EXERCISE:
Return all the entries exactly, keeping pictures out.

EXTRACTED ENTRIES:
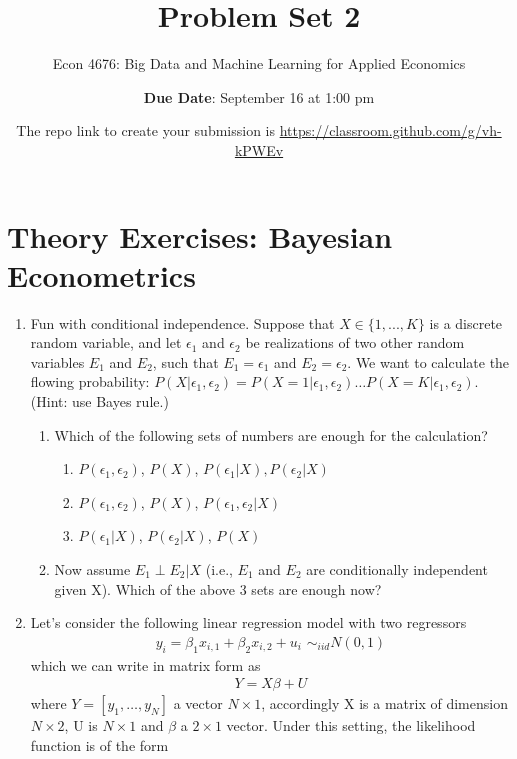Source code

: \documentclass[12pt,onecolumn]{article}
\title{Problem Set 2}
\subtitle{Econ 4676: Big Data and Machine Learning for Applied Economics}
\author{{\bf Due Date}: September 16 at 1:00 pm}
\date{}
\date{The repo link to create your submission is \url{https://classroom.github.com/g/vh-kPWEv}}
\begin{document}
\maketitle

\section{Theory Exercises: Bayesian Econometrics}

\begin{enumerate}

\item Fun with conditional independence.  Suppose that $X\in \{1,...,K\} $ is a discrete random variable, and let $\epsilon_1$ and $\epsilon_2$ be realizations of two other random variables $E_1$ and $E_2$, such that $E_1=\epsilon_1$ and $E_2=\epsilon_2$. We want to calculate the flowing probability: $P(X|\epsilon_1,\epsilon_2)= P(X=1|\epsilon_1,\epsilon_2)\dots  P(X=K|\epsilon_1,\epsilon_2)$. (Hint: use Bayes rule.)
  \begin{enumerate}
  \item Which of the following sets of numbers are enough for the calculation?
  \begin{enumerate}
    \item $P(\epsilon_1,\epsilon_2)$, $P(X)$, $P(\epsilon_1|X), P(\epsilon_2|X)$
    \item $P(\epsilon_1,\epsilon_2)$, $P(X)$, $P(\epsilon_1,\epsilon_2|X)$ 
    \item $P(\epsilon_1|X)$, $P(\epsilon_2|X)$, $P(X)$
    \end{enumerate}
    \item Now  assume $E_1 \perp E_2|X$ (i.e., $E_1$ and $E_2$ are conditionally independent given X). Which of the above 3 sets are enough now?
  \end{enumerate}



  \item Let's consider the following linear regression model with two regressors 
  \begin{align}\label{eq:model}
  y_i = \beta_1 x_{i,1} +\beta_2 x_{i,2} + u_i \,\, \sim_{iid} N(0,1)
  \end{align}
  which we can write in matrix form as 
  \begin{align}
  Y= X\beta + U
  \end{align}
  where $Y=[y_1,\dots,y_N]$ a vector $N\times1$, accordingly X is a matrix of dimension $N\times2$, U is $N\times1$ and $\beta$ a $2\times1$ vector. Under this setting, the likelihood function is of the form
  

\end{enumerate}
\end{document}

RESPONSE AREA:
Source code

: \documentclass[12pt,onecolumn]{article}
\title{Problem Set 2}
\subtitle{Econ 4676: Big Data and Machine Learning for Applied Economics}
\author{{\bf Due Date}: September 16 at 1:00 pm}
\date{}
\date{The repo link to create your submission is \url{https://classroom.github.com/g/vh-kPWEv}}
\begin{document}
\maketitle

\section{Theory Exercises: Bayesian Econometrics}

\begin{enumerate}

\item Fun with conditional independence.  Suppose that $X\in \{1,...,K\} $ is a discrete random variable, and let $\epsilon_1$ and $\epsilon_2$ be realizations of two other random variables $E_1$ and $E_2$, such that $E_1=\epsilon_1$ and $E_2=\epsilon_2$. We want to calculate the flowing probability: $P(X|\epsilon_1,\epsilon_2)= P(X=1|\epsilon_1,\epsilon_2)\dots  P(X=K|\epsilon_1,\epsilon_2)$. (Hint: use Bayes rule.)
  \begin{enumerate}
  \item Which of the following sets of numbers are enough for the calculation?
  \begin{enumerate}
    \item $P(\epsilon_1,\epsilon_2)$, $P(X)$, $P(\epsilon_1|X), P(\epsilon_2|X)$
    \item $P(\epsilon_1,\epsilon_2)$, $P(X)$, $P(\epsilon_1,\epsilon_2|X)$ 
    \item $P(\epsilon_1|X)$, $P(\epsilon_2|X)$, $P(X)$
    \end{enumerate}
    \item Now  assume $E_1 \perp E_2|X$ (i.e., $E_1$ and $E_2$ are conditionally independent given X). Which of the above 3 sets are enough now?
  \end{enumerate}



  \item Let's consider the following linear regression model with two regressors 
  \begin{align}\label{eq:model}
  y_i = \beta_1 x_{i,1} +\beta_2 x_{i,2} + u_i \,\, \sim_{iid} N(0,1)
  \end{align}
  which we can write in matrix form as 
  \begin{align}
  Y= X\beta + U
  \end{align}
  where $Y=[y_1,\dots,y_N]$ a vector $N\times1$, accordingly X is a matrix of dimension $N\times2$, U is $N\times1$ and $\beta$ a $2\times1$ vector. Under this setting, the likelihood function is of the form
  

\end{enumerate}
\end{document}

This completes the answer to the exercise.